Tuesday, August 03, 2004

Sister cities get fresh look at each other at Games

 

Robert L. Smith

Plain Dealer Reporter

Cleveland claims 18 sister cities around the globe. But really, they're more like distant cousins.

Gdansk, Poland. Taipei, Taiwan. Segundo Montes, El Salvador. These are cities we once knew well, promised to know better, and began to forget soon after the flag-waving and speeches.

"The relationships have been largely ceremonial," said John Lecky, executive director of the International Community Council of Cleveland.

He and other global-minded civic leaders hope the International Children's Games can revive a sleepy sister-city program and give it a new punch.

Delegations from more than 120 cities should find the city hard to forget. They were feted by nationality groups, cheered by ethnic kin and introduced to business and civic leaders.

Several ethnic groups used the Games to reconnect with homeland sister cities, and organizers see a chance to build something new.
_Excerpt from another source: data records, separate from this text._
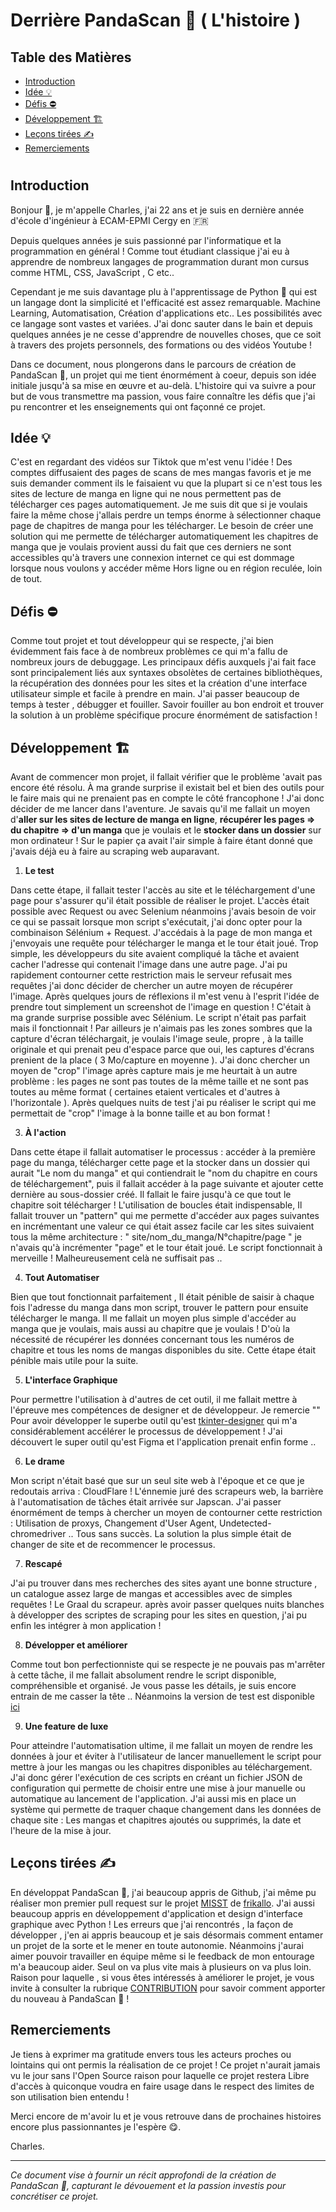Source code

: # Derrière PandaScan 🐼 ( L'histoire )

## Table des Matières
- [Introduction](#introduction)
- [Idée 💡](https://github.com/CAprogs/PandaScan/blob/main/PandaScan/docs/FR/LEARN.fr.md#id%C3%A9e-)
- [Défis ⛔️](#défis-⛔️)
- [Développement 🏗️](#développement-🏗️)
- [Leçons tirées ✍️](#leçons-tirées-✍️)
- [Remerciements](#remerciements)

#

## **Introduction**

Bonjour 👋, je m'appelle Charles, j'ai 22 ans et je suis en dernière année d'école d'ingénieur à ECAM-EPMI Cergy en 🇫🇷 

Depuis quelques années je suis passionné par l'informatique et la programmation en général ! Comme tout étudiant classique j'ai eu à apprendre de nombreux langages de programmation durant mon cursus comme HTML, CSS, JavaScript , C etc.. 

Cependant je me suis davantage plu à l'apprentissage de Python 🐍 qui est un langage dont la simplicité et l'efficacité est assez remarquable. Machine Learning, Automatisation, Création d'applications etc.. Les possibilités avec ce langage sont vastes et variées. J'ai donc sauter dans le bain et depuis quelques années je ne cesse d'apprendre de nouvelles choses, que ce soit à travers des projets personnels, des formations ou des vidéos Youtube !

Dans ce document, nous plongerons dans le parcours de création de PandaScan 🐼, un projet qui me tient énormément à coeur, depuis son idée initiale jusqu'à sa mise en œuvre et au-delà. L'histoire qui va suivre a pour but de vous transmettre ma passion, vous faire connaître les défis que j'ai pu rencontrer et les enseignements qui ont façonné ce projet.

## Idée 💡
C'est en regardant des vidéos sur Tiktok que m'est venu l'idée ! Des comptes diffusaient des pages de scans de mes mangas favoris et je me suis demander comment ils le faisaient vu que la plupart si ce n'est tous les sites de lecture de manga en ligne qui ne nous permettent pas de télécharger ces pages automatiquement. Je me suis dit que si je voulais faire la même chose j'allais perdre un temps énorme à sélectionner chaque page de chapitres de manga pour les télécharger. Le besoin de créer une solution qui me permette de télécharger automatiquement les chapitres de manga que je voulais provient aussi du fait que ces derniers ne sont accessibles qu'à travers une connexion internet ce qui est dommage lorsque nous voulons y accéder même Hors ligne ou en région reculée, loin de tout. 


## Défis ⛔️
Comme tout projet et tout développeur qui se respecte, j'ai bien évidemment fais face à de nombreux problèmes ce qui m'a fallu de nombreux jours de debuggage. Les principaux défis auxquels j'ai fait face sont  principalement liés aux syntaxes obsolètes de certaines bibliothèques, la récupération des données pour les sites et la création d'une interface utilisateur simple et facile à prendre en main. J'ai passer beaucoup de temps à tester , débugger et fouiller. Savoir fouiller au bon endroit et trouver la solution à un problème spécifique procure énormément de satisfaction !


## Développement 🏗️
Avant de commencer mon projet, il fallait vérifier que le problème 'avait pas encore été résolu. À ma grande surprise il existait bel et bien des outils pour le faire mais qui ne prenaient pas en compte le côté francophone ! J'ai donc décider de me lancer dans l'aventure. Je savais qu'il me fallait un moyen d'**aller sur les sites de lecture de manga en ligne**, **récupérer les pages => du chapitre => d'un manga** que je voulais et le **stocker dans un dossier** sur mon ordinateur ! Sur le papier ça avait l'air simple à faire étant donné que j'avais déjà eu à faire au scraping web auparavant.

1. **Le test**
   
Dans cette étape, il fallait tester l'accès au site et le téléchargement d'une page pour s'assurer qu'il était possible de réaliser le projet.
L'accès était possible avec Request ou avec Selenium néanmoins j'avais besoin de voir ce qui se passait lorsque mon script s'exécutait, j'ai donc opter pour la combinaison Sélénium + Request. J'accédais à la page de mon manga et j'envoyais une requête pour télécharger le manga et le tour était joué. Trop simple, les développeurs du site avaient compliqué la tâche et avaient cacher l'adresse qui contenait l'image dans une autre page. J'ai pu rapidement contourner cette restriction mais le serveur refusait mes requêtes j'ai donc décider de chercher un autre moyen de récupérer l'image. Après quelques jours de réflexions il m'est venu à l'esprit l'idée de prendre tout simplement un screenshot de l'image en question ! C'était à ma grande surprise possible avec Sélénium. Le script n'était pas parfait mais il fonctionnait ! Par ailleurs je n'aimais pas les zones sombres que la capture d'écran téléchargait, je voulais l'image seule, propre , à la taille originale et qui prenait peu d'espace parce que oui, les captures d'écrans prenient de la place ( 3 Mo/capture en moyenne ). J'ai donc chercher un moyen de "crop" l'image après capture mais je me heurtait à un autre problème : les pages ne sont pas toutes de la même taille et ne sont pas toutes au même format ( certaines etaient verticales et d'autres à l'horizontale ). Après quelques nuits de test j'ai pu réaliser le script qui me permettait de "crop" l'image à la bonne taille et au bon format !  

3. **À l'action**
   
Dans cette étape il fallait automatiser le processus : accéder à la première page du manga, télécharger cette page et la stocker dans un dossier qui aurait "Le nom du manga" et qui contiendrait le "nom du chapitre en cours de téléchargement", puis il fallait accéder à la page suivante et ajouter cette dernière au sous-dossier créé. Il fallait le faire jusqu'à ce que tout le chapitre soit télécharger ! L'utilisation de boucles était indispensable, Il fallait trouver un "pattern" qui me permette d'accéder aux pages suivantes en incrémentant une valeur ce qui était assez facile car les sites suivaient tous la même architecture : " site/nom_du_manga/N°chapitre/page " je n'avais qu'à incrémenter "page" et le tour était joué. Le script fonctionnait à merveille ! Malheureusement celà ne suffisait pas ..

4. **Tout Automatiser**

Bien que tout fonctionnait parfaitement , Il était pénible de saisir à chaque fois l'adresse du manga dans mon script, trouver le pattern pour ensuite télécharger le manga. Il me fallait un moyen plus simple d'accéder au manga que je voulais, mais aussi au chapitre que je voulais ! D'où la nécessité de récupérer les données concernant tous les numéros de chapitre et tous les noms de mangas disponibles du site. Cette étape était pénible mais utile pour la suite.

5. **L'interface Graphique**

Pour permettre l'utilisation à d'autres de cet outil, il me fallait mettre à l'épreuve mes compétences de designer et de développeur. Je remercie "" Pour avoir développer le superbe outil qu'est [tkinter-designer]() qui m'a considérablement accélérer le processus de développement ! J'ai découvert le super outil qu'est Figma et l'application prenait enfin forme ..

6. **Le drame**

Mon script n'était basé que sur un seul site web à l'époque et ce que je redoutais arriva : CloudFlare ! L'énnemie juré des scrapeurs web, la barrière à l'automatisation de tâches était arrivée sur Japscan. J'ai passer énormément de temps à chercher un moyen de contourner cette restriction : Utilisation de proxys, Changement d'User Agent, Undetected-chromedriver .. Tous sans succès. La solution la plus simple était de changer de site et de recommencer le processus.

7. **Rescapé**

J'ai pu trouver dans mes recherches des sites ayant une bonne structure , un catalogue assez large de mangas et accessibles avec de simples requêtes ! Le Graal du scrapeur. après avoir passer quelques nuits blanches à développer des scriptes de scraping pour les sites en question, j'ai pu enfin les intégrer à mon application !

8. **Développer et améliorer**

Comme tout bon perfectionniste qui se respecte je ne pouvais pas m'arrêter à cette tâche, il me fallait absolument rendre le script disponible, compréhensible et organisé. Je vous passe les détails, je suis encore entrain de me casser la tête .. Néanmoins la version de test est disponible [ici]()

9. **Une feature de luxe**

Pour atteindre l'automatisation ultime, il me fallait un moyen de rendre les données à jour et éviter à l'utilisateur de lancer manuellement le script pour mettre à jour les mangas ou les chapitres disponibles au téléchargement. J'ai donc gérer l'exécution de ces scripts en créant un fichier JSON de configuration qui permette de choisir entre une mise à jour manuelle ou automatique au lancement de l'application. J'ai aussi mis en place un système qui permette de traquer chaque changement dans les données de chaque site : Les mangas et chapitres ajoutés ou supprimés, la date et l'heure de la mise à jour. 

## Leçons tirées ✍️

En développat PandaScan 🐼, j'ai beaucoup appris de Github, j'ai même pu réaliser mon premier pull request sur le projet [MISST]() de [frikallo](). 
J'ai aussi beaucoup appris en développement d'application et design d'interface graphique avec Python ! Les erreurs que j'ai rencontrés , la façon de développer , j'en ai appris beaucoup et je sais désormais comment entamer un projet de la sorte et le mener en toute autonomie. Néanmoins j'aurai aimer pouvoir travailler en équipe même si le feedback de mon entourage m'a beaucoup aider. Seul on va plus vite mais à plusieurs on va plus loin. Raison pour laquelle , si vous êtes intéressés à améliorer le projet, je vous invite à consulter la rubrique [CONTRIBUTION]() pour savoir comment apporter du nouveau à PandaScan 🐼 !


## Remerciements
Je tiens à exprimer ma gratitude envers tous les acteurs proches ou lointains qui ont permis la réalisation de ce projet ! Ce projet n'aurait jamais vu le jour sans l'Open Source raison pour laquelle ce projet restera Libre d'accès à quiconque voudra en faire usage dans le respect des limites de son utilisation bien entendu ! 

Merci encore de m'avoir lu et je vous retrouve dans de prochaines histoires encore plus passionnantes je l'espère 😋.


Charles.

---

*Ce document vise à fournir un récit approfondi de la création de PandaScan 🐼, capturant le dévouement et la passion investis pour concrétiser ce projet.*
They envision sister-city ties that foster not just friendships, but also tourism and business deals.

"We would like to get back to the original meaning - serious citizen diplomacy," Lecky said. "Eye to eye is where it really starts."

He saw evidence of that at the games.

Mehmet Gencer, president of a small Beachwood biotechnology firm called IMET Corp., introduced himself to Sorin Dumitru Ducaru, the Romanian ambassador to the United States, in the lobby of a downtown hotel.

Gencer said his company's wastewater treatment technology could help Brasov, Romania, solve its sewage problem.

Brasov, a sister city to Cleveland, happens to be the ambassador's hometown. Ducaru offered to set up a meeting next month with its municipal leaders.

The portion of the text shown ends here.